Earlier last month, I was given the opportunity to join the faculty at Philadelphia University. What makes this appointment special and relevant to this blog is the emphasis Philadelphia University places on interprofessional collaboration among both faculty and students. As part of my program development course, I have a group of OT students who will be collaborating with the architecture students, the local transit authority (SEPTA), and the community in the redesign of a local train station.
While this is not home design nor aging in place, it is a unique collaborative experience and warrants mention on this forum. The goal is to create an iconic, community oriented train station that is accessible to all. Already we have had two meetings, and the amount of collaboration has been impressive. What I feel will make this project so successful follows some theories surrounding group dynamics.

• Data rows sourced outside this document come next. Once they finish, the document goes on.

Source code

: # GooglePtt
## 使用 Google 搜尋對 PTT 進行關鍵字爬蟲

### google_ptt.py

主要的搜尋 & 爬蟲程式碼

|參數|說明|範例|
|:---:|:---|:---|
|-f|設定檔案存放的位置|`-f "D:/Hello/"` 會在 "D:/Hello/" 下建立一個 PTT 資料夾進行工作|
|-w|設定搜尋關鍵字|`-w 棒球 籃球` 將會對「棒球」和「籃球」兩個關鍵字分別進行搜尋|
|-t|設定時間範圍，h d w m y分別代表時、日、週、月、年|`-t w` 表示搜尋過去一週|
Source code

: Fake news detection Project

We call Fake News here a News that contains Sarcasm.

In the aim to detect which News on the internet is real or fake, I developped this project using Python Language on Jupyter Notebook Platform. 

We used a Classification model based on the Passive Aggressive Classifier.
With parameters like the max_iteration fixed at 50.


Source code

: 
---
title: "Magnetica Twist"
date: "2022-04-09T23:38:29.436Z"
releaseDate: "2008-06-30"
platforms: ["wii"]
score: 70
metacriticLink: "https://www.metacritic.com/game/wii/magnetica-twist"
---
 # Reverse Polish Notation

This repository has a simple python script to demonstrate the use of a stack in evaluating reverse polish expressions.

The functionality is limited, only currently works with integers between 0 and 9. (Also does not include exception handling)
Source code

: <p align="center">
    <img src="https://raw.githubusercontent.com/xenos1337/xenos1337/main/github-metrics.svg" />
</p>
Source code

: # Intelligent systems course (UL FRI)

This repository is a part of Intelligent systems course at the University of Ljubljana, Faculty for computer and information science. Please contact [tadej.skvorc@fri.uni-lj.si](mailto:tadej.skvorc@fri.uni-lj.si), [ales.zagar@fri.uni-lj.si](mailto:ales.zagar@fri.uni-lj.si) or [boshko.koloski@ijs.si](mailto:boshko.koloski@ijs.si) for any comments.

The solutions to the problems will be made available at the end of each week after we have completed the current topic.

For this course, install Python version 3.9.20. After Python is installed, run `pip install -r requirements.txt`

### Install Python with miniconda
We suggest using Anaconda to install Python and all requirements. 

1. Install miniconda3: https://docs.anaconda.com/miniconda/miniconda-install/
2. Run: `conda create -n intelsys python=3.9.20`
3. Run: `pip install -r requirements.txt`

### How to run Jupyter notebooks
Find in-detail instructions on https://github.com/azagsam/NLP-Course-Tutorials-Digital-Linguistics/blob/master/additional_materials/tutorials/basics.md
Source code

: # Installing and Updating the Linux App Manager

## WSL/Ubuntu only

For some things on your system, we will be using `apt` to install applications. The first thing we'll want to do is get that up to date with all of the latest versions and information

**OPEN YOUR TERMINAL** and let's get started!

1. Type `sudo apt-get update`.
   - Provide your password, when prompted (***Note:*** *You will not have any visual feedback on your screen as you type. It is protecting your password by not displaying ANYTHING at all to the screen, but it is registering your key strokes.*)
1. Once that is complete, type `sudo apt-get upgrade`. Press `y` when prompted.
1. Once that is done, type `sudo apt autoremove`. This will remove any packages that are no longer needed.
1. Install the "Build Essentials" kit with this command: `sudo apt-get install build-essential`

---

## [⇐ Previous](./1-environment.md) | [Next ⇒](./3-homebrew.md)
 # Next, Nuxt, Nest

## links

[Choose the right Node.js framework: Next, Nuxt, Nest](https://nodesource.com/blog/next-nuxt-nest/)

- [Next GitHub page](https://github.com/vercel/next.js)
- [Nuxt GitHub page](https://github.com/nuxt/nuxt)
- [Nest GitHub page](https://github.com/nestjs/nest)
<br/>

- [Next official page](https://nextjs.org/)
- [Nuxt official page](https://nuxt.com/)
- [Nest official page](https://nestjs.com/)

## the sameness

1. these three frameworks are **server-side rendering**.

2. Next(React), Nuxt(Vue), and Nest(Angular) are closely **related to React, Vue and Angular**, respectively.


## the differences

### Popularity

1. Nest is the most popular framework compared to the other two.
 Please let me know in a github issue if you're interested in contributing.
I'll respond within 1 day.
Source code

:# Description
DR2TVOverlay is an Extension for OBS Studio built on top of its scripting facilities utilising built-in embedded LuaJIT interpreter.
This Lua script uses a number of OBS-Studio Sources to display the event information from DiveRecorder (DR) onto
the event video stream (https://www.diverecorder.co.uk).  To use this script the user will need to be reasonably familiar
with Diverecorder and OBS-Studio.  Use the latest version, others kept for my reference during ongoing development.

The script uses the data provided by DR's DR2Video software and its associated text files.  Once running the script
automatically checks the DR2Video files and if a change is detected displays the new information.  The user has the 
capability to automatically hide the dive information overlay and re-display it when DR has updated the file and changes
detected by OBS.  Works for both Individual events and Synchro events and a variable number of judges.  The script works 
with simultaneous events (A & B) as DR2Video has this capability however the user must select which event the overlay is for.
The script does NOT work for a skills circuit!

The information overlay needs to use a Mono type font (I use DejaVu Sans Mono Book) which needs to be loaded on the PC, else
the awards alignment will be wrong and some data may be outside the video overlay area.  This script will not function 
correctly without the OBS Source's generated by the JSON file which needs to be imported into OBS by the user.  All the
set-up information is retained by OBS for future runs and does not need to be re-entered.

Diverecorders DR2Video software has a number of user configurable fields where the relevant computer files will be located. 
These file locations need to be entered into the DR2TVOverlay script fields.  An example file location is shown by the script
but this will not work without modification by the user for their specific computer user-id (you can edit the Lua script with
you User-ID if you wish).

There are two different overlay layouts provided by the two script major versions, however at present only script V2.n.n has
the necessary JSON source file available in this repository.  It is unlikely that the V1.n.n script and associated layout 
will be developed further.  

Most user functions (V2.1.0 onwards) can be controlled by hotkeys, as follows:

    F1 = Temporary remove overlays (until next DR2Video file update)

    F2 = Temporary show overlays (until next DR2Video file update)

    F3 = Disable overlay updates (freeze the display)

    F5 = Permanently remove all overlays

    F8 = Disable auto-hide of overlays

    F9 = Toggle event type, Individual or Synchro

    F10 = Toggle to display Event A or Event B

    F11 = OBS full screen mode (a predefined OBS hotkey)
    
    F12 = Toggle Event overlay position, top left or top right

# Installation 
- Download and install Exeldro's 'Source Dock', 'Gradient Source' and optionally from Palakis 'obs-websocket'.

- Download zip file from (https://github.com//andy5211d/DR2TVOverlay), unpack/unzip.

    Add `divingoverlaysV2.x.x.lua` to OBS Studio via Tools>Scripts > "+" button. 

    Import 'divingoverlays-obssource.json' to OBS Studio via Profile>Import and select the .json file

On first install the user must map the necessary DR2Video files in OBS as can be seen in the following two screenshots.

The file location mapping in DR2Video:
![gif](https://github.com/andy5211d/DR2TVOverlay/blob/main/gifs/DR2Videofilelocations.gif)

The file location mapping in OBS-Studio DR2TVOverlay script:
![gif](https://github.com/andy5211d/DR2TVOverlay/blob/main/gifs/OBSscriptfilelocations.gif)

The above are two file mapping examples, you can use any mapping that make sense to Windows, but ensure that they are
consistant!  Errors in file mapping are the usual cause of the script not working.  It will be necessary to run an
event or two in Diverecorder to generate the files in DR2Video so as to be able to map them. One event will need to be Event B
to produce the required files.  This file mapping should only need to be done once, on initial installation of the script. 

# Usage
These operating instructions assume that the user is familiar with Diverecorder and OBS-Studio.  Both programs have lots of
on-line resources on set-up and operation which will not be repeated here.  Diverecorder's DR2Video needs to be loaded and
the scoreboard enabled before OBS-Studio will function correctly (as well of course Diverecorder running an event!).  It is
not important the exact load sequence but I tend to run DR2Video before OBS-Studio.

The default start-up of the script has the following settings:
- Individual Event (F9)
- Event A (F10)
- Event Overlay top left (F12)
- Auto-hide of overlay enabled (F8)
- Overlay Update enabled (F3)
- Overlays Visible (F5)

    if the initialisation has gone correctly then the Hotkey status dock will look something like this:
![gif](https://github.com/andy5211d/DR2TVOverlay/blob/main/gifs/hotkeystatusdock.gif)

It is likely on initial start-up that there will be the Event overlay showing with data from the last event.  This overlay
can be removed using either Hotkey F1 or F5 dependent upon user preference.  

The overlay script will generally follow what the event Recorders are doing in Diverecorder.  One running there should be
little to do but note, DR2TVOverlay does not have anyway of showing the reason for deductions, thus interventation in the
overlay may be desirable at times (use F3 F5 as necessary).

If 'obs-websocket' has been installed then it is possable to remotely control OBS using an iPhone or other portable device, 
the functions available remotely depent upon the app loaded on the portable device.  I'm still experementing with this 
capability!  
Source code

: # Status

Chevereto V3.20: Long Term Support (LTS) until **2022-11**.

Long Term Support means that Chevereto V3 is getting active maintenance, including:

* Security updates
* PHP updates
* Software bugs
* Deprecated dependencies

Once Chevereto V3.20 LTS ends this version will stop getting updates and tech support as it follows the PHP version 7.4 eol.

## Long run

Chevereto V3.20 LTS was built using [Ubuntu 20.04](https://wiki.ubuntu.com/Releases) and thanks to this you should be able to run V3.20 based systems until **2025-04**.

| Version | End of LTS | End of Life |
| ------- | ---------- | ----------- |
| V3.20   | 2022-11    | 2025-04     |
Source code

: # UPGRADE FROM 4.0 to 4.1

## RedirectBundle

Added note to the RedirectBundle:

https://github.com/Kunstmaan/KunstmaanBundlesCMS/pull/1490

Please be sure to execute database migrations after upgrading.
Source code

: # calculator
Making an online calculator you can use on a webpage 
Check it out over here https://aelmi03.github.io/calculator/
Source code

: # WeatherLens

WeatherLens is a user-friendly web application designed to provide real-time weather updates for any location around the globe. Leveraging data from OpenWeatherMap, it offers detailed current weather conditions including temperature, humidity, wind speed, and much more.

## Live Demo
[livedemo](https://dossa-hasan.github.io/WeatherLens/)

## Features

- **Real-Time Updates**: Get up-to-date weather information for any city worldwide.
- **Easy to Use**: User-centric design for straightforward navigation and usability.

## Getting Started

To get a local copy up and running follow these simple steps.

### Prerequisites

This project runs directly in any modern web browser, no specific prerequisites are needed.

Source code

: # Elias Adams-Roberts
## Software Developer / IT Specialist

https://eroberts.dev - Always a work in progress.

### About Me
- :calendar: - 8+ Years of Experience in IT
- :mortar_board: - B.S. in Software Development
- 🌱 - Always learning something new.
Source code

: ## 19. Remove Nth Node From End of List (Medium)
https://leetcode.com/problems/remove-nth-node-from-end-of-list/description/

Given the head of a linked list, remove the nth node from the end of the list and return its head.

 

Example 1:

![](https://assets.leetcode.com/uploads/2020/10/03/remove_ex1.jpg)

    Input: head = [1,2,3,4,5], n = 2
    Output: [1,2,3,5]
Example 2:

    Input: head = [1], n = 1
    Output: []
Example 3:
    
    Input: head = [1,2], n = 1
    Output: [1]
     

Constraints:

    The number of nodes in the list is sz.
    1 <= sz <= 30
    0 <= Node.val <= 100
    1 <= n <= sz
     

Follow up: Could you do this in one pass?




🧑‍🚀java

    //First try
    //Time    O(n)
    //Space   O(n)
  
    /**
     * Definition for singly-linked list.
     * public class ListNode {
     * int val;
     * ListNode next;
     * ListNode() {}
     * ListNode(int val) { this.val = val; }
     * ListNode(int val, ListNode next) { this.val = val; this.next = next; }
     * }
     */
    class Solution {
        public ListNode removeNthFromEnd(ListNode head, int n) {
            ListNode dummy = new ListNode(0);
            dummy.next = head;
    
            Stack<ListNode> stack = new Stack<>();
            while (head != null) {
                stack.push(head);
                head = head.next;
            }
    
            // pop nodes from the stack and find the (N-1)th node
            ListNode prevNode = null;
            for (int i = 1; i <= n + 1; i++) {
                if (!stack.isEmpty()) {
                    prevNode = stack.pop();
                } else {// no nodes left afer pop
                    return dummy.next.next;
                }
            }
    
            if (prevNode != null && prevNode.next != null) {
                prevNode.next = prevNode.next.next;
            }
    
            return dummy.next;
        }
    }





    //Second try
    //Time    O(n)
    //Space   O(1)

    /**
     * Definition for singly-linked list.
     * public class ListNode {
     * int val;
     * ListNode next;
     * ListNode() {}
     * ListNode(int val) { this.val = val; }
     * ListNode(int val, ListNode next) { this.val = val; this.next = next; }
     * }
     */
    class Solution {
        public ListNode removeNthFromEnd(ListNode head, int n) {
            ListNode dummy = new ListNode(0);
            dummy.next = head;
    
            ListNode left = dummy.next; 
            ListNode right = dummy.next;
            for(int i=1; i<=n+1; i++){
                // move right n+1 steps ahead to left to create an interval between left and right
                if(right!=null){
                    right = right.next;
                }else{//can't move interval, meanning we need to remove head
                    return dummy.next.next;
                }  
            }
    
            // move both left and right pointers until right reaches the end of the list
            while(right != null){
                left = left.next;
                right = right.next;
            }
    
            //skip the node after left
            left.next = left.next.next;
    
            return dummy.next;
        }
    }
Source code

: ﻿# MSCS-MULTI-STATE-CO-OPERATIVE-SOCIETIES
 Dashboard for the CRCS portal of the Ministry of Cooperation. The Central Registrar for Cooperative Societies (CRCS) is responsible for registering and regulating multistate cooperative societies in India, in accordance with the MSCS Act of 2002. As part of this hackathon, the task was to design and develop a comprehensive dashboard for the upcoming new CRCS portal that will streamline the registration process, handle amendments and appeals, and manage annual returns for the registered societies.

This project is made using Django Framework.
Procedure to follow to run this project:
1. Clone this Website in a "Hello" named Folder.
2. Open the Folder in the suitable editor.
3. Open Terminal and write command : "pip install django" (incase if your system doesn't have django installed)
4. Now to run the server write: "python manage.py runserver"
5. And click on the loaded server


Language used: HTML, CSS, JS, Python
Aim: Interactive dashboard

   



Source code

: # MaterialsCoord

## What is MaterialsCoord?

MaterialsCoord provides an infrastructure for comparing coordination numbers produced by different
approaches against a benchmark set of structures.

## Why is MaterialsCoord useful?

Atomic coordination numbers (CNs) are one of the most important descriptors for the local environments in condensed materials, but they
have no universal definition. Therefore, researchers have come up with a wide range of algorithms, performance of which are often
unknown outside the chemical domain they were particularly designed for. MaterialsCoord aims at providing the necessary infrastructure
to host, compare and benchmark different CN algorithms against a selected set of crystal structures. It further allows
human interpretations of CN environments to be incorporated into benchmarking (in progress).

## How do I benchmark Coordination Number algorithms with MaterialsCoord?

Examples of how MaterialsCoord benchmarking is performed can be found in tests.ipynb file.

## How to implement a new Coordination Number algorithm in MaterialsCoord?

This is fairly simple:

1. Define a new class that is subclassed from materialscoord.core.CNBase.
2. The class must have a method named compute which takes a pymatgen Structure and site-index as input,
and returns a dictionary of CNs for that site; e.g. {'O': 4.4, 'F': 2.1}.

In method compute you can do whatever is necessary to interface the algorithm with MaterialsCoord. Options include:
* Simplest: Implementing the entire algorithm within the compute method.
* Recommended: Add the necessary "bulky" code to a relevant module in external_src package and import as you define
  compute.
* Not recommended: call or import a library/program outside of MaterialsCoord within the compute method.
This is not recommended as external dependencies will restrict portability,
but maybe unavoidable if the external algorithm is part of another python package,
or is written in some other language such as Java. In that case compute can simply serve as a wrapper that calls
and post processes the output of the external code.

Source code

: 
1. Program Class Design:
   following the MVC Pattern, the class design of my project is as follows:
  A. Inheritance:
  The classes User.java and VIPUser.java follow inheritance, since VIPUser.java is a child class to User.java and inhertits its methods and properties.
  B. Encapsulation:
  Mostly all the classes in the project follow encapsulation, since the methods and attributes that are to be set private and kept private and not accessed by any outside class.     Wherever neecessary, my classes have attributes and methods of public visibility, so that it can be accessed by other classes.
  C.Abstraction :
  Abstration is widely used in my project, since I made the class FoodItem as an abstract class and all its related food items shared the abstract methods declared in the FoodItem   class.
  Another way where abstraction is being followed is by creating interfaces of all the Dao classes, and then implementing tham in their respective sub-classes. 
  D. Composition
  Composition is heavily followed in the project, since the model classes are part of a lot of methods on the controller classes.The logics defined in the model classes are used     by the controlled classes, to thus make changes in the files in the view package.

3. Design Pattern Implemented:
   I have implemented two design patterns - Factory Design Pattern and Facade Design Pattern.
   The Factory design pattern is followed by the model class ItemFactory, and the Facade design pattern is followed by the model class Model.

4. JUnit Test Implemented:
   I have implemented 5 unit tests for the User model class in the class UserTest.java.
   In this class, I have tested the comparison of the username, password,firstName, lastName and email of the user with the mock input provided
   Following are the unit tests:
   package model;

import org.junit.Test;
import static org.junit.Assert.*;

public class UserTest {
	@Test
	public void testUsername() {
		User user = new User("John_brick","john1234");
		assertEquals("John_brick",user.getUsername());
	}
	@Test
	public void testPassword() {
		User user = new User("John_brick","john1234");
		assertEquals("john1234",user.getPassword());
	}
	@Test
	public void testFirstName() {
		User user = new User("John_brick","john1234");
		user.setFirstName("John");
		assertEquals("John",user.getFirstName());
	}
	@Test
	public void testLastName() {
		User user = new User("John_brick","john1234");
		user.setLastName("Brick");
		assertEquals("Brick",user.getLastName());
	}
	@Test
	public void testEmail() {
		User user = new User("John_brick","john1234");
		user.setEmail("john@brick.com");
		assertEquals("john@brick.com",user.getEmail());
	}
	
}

First, we have a concrete project in which everyone has some level of investment. SEPTA wishes to increase their ridership and make it possible for everyone to access and utilize the local rail station. The community members also want to make their train station easier to use while also hoping for it to be the gateway to the community. This is the local train station for both groups of students, and all students are interested in improving the station. My students, in particular, chose to do this project versus other options out of interest in the process. This mutual investment provides a solid foundation for team formation.
Second, as I saw during our first community meeting with all the team players last night, there is a respect for the viewpoints of others. Everyone’s opinions were heard and considered. Several people approached others of the various groups after the meeting for continued discussions. I often feel a lack of openness and respect for others causes the most rife in a team.
I will continue to post about our progress and the experiences of developing an interprofessional team as the project continues this semester. I would also be interested to hear about your own experiences.